How to Write

How to Write a Cover Letter: Personalizing Your Application for Maximum Impact

Cover Letter
Eric Stelee
Last updated:
Apr 17, 2024
Feb 6, 2023

In today's fiercely competitive job market, did you know that up to 50% of recruiters and hiring managers consider a well-written cover letter as crucial as the resume itself? Despite this, a surprising 45% of job applicants admit to not including a cover letter with their applications. Shockingly, such a simple omission can reduce the likelihood of landing an interview by a staggering 30%.

It's evident that the cover letter holds significant weight in the hiring process, acting as your personal narrative to complement your resume. So, if you want to boost your chances of getting noticed and landing your dream job, mastering the art of crafting an impactful cover letter is essential. Let's explore how to write a cover letter by harnessing the power of words to make your application stand out from the rest. Just in case you need the solution fast, our paper writers can do cover letters too!

What is a Cover Letter?

A cover letter is a crucial component of a job application for academic positions, such as faculty positions, postdoctoral fellowships, or research positions.
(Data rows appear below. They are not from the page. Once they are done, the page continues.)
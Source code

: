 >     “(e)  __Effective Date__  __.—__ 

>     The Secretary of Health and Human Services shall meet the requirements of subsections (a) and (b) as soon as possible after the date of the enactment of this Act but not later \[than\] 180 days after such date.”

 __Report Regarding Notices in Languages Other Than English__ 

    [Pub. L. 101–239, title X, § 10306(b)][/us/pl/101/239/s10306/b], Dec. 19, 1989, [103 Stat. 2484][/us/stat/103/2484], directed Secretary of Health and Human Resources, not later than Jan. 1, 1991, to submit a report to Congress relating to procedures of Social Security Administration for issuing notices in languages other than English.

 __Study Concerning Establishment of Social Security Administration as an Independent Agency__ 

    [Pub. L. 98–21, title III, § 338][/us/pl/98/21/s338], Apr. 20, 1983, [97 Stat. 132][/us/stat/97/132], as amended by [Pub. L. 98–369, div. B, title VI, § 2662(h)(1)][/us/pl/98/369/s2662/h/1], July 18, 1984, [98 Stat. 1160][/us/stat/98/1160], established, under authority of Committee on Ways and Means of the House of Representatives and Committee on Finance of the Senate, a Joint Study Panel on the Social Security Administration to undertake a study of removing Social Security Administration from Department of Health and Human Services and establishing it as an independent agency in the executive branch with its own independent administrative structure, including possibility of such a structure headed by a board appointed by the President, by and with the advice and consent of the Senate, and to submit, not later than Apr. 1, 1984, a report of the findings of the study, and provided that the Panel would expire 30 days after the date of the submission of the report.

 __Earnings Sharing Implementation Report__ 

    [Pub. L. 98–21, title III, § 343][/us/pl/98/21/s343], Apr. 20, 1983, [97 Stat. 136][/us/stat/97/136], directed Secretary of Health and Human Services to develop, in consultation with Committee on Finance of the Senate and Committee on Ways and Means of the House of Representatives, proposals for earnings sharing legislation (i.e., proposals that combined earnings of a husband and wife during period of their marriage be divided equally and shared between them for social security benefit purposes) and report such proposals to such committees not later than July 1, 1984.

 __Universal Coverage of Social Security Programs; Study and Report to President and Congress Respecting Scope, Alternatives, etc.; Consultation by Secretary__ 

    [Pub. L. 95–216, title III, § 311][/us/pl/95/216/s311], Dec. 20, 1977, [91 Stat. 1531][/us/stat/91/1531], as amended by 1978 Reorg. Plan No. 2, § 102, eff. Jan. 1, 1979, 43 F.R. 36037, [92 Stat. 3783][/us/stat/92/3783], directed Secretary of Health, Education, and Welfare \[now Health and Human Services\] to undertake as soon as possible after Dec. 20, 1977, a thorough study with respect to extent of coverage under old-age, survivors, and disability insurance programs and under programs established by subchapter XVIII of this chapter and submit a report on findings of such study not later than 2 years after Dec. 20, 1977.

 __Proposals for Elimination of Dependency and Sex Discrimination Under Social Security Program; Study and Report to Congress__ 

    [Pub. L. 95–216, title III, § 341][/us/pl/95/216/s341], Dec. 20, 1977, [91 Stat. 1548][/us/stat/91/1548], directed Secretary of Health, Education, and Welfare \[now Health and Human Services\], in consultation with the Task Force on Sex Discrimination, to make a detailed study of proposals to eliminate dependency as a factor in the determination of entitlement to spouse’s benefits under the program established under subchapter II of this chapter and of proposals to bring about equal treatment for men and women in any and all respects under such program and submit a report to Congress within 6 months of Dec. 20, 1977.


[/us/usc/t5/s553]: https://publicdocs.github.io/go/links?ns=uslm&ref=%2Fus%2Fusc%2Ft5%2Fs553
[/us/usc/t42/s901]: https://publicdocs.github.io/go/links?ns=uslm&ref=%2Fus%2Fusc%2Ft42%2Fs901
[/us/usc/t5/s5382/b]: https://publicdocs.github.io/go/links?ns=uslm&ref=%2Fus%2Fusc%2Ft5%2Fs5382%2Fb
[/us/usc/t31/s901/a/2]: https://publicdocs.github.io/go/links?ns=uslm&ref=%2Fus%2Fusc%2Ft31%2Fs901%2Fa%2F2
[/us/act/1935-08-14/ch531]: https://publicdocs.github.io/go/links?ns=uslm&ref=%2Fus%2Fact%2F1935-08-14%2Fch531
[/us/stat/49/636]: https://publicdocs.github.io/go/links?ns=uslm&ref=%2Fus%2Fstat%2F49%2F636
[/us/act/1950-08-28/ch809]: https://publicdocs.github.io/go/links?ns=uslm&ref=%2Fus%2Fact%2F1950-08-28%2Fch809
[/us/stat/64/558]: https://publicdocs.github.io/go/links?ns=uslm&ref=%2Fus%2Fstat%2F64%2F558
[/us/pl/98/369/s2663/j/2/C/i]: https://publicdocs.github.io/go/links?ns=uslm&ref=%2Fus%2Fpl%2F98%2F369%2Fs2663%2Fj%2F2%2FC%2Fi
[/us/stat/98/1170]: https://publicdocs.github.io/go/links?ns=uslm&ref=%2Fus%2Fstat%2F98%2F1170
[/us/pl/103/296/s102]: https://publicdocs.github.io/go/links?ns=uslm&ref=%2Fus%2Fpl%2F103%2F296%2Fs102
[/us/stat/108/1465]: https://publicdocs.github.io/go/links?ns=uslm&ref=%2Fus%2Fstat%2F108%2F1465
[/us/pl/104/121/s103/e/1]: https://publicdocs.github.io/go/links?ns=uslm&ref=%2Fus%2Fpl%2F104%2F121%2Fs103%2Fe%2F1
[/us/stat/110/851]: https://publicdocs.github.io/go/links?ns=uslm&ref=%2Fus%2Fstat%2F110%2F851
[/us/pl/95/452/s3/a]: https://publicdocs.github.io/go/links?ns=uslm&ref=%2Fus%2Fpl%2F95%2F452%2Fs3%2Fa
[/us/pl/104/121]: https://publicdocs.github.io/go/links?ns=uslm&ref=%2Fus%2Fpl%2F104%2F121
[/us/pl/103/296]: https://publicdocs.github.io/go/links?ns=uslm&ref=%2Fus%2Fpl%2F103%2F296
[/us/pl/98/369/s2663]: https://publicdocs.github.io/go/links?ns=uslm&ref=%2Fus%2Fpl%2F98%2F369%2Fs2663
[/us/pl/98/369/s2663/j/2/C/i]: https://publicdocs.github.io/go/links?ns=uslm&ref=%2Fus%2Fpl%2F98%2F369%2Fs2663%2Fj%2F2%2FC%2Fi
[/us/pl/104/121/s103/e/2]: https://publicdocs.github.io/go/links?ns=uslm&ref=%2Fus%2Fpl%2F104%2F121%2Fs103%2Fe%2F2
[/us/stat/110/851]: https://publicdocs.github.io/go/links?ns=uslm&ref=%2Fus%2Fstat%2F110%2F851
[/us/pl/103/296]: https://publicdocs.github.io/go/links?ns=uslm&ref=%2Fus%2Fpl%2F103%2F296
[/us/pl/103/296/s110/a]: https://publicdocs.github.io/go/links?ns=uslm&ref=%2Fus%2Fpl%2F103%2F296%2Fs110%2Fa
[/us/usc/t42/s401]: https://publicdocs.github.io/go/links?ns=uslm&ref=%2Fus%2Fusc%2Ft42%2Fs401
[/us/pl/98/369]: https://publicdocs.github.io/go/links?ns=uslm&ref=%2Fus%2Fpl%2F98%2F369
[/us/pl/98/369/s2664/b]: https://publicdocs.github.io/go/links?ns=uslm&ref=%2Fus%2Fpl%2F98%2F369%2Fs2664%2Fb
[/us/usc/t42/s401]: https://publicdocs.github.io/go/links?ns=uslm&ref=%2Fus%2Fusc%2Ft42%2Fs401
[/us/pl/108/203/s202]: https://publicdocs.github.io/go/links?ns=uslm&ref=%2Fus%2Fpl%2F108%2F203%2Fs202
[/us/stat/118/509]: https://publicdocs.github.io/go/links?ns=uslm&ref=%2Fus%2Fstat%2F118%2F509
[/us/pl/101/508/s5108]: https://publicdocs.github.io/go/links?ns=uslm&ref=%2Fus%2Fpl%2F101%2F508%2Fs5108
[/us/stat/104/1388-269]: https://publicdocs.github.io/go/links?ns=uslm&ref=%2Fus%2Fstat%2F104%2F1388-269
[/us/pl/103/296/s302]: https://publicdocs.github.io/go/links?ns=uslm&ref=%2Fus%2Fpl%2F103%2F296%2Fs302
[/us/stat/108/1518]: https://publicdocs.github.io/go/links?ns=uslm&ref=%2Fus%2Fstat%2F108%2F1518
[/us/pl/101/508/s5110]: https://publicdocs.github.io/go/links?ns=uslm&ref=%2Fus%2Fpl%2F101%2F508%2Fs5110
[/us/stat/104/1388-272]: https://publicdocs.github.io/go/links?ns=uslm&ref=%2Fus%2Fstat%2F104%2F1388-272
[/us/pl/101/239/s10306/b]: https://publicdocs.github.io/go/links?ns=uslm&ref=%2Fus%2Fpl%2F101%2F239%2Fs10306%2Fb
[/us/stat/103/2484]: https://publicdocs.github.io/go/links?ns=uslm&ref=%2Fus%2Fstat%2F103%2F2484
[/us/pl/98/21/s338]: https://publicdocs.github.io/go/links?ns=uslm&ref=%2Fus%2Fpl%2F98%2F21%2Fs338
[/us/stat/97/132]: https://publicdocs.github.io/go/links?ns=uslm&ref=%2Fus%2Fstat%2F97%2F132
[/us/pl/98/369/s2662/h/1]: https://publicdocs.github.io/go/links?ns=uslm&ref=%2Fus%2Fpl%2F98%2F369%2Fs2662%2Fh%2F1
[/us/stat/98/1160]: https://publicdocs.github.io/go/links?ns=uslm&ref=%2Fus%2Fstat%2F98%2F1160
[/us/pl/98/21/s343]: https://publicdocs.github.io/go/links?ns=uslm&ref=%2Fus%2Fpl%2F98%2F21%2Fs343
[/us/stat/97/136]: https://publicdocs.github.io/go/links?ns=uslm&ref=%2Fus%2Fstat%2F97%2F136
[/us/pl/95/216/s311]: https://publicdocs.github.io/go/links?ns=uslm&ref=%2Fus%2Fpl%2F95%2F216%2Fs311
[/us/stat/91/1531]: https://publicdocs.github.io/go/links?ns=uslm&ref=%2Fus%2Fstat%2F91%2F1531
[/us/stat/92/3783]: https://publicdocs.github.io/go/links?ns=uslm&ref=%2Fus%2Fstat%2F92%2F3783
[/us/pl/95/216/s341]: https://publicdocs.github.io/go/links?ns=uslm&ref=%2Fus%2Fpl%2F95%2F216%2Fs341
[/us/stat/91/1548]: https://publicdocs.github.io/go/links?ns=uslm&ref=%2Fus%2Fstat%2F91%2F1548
Unlike cover letters for other industries, academic cover letters typically include additional elements such as a statement of research interests, teaching philosophy, and academic accomplishments. This document allows candidates to convey their academic background, research expertise, and teaching experience and fit with the institution's academic culture and mission. It is a persuasive narrative showcasing the candidate's scholarly contributions, potential for future research, and commitment to teaching excellence.

Cover Letter Format

To write a cover letter that brings the desired effect, follow the specific format with a structured layout consisting of several key sections:

  • Header

Include your contact information (name, address, phone number, email) at the top of the page, followed by the date and the recipient's contact information (if known), including their name, title, company/institution, and address.

  • Salutation

Address the recipient by name if possible (e.g., "Dear Mr. Smith" or "Dear Dr. Jones"). If you don't have a specific name, you can use a general salutation such as "Dear Hiring Manager" or "Dear Selection Committee."

  • Introduction

Begin with a brief and engaging introduction that states the purpose of your letter. Mention the position you're applying for and where you found the job posting. You can also express your enthusiasm for the opportunity.

  • Body Paragraphs

The body of the cover letter typically consists of two to three paragraphs. Use this section to highlight your relevant skills, experiences, and accomplishments that make you a strong candidate for the position. Tailor your content to align with the job description and demonstrate how your background fits the needs of the organization.

  • Closing

Conclude your cover letter with a strong closing statement. Express your gratitude for the opportunity to apply and reiterate your interest in the position. You can also mention your availability for an interview and include a polite request for further consideration.

  • Signature

End the letter with a professional closing (e.g., "Sincerely" or "Best regards"), followed by your full name. If you're submitting a physical copy of the letter, leave space for your handwritten signature above your typed name. If submitting electronically, you can include a scanned signature image or simply type your name.

  • Enclosures

If you're submitting additional documents along with your cover letter (such as a resume, CV, or writing samples), mention them at the end of the letter (e.g., "Enclosure: Resume").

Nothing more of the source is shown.